Tuesday, September 6, 2005; Posted: 3:12  p.m. EDT (19:12 GMT) 
LOS ANGELES, California (AP) -- Bob Denver, whose portrayal of goofy first  
mate Gilligan on the 1960s television show "Gilligan's Island" made him an  
iconic figure to generations of TV viewers, has died, his agent confirmed  
Tuesday. He was 70. 
Denver, who underwent quadruple heart bypass surgery earlier this year, died  
Friday at Wake Forest University Baptist Hospital in North Carolina, 
according  to agent Mike Eisenstadt.  
"Entertainment Tonight" first reported Denver's death. 

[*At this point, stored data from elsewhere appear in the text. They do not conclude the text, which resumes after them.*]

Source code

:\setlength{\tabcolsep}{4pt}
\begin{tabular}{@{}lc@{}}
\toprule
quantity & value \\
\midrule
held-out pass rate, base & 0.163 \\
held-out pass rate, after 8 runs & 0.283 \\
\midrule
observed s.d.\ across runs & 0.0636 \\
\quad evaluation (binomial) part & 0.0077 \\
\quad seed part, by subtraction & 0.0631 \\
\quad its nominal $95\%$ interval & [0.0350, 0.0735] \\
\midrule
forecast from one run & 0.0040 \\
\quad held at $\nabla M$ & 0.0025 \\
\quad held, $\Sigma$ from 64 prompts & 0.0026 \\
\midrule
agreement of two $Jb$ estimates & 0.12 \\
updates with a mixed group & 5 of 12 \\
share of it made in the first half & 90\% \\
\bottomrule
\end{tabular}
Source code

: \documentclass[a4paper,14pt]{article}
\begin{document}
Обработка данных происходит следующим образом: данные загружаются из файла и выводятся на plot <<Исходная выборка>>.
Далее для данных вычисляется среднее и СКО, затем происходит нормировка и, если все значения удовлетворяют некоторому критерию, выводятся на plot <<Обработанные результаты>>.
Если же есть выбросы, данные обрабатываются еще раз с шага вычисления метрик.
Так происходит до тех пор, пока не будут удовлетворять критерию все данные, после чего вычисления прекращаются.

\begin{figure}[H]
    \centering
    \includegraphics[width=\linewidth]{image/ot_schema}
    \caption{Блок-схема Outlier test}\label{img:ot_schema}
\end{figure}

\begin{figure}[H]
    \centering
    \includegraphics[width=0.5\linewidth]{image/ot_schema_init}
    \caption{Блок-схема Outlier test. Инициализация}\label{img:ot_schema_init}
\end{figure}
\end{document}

Denver's wife, Dreama, and children Patrick, Megan, Emily and Colin were with 
 him when he died. 
"He was my everything and I will love him forever," Dreama Denver said in a  
statement. 
Denver's signature role was Gilligan. But he already was known to TV  
audiences for another iconic character, that of Maynard G. Krebs, the bearded  
beatnik friend of Dwayne Hickman's Dobie in "The Many Loves of Dobie Gillis,"  which 
aired from 1959 to 1963. 
"Gilligan's Island" lasted on CBS from 1964 to 1967, and it was revived in  
later seasons with three high-rated TV movies. It was a Robinson Crusoe story  
about seven disparate travelers who are marooned on a deserted Pacific Island  
after their small boat was wrecked in a storm. 
The cast included Alan Hale Jr., as Skipper Jonas Grumby; Denver, as his  
klutzy assistant Gilligan; Jim Backus and Natalie Schafer, as rich snobs  
Thurston and Lovey Howell; Tina Louise, as movie star Ginger Grant; Russell  Johnson, 
as egghead science professor Roy Hinkley Jr.; and Dawn Wells, as  
sweet-natured farm girl Mary Ann Summers. 
TV critics hooted at "Gilligan's Island," but audiences adored it.  
Writer-creator Sherwood Schwartz insisted that the show had social meaning along  with 
the laughs: "I knew that by assembling seven different people and forcing  
them to live together, the show would have great philosophical  implications."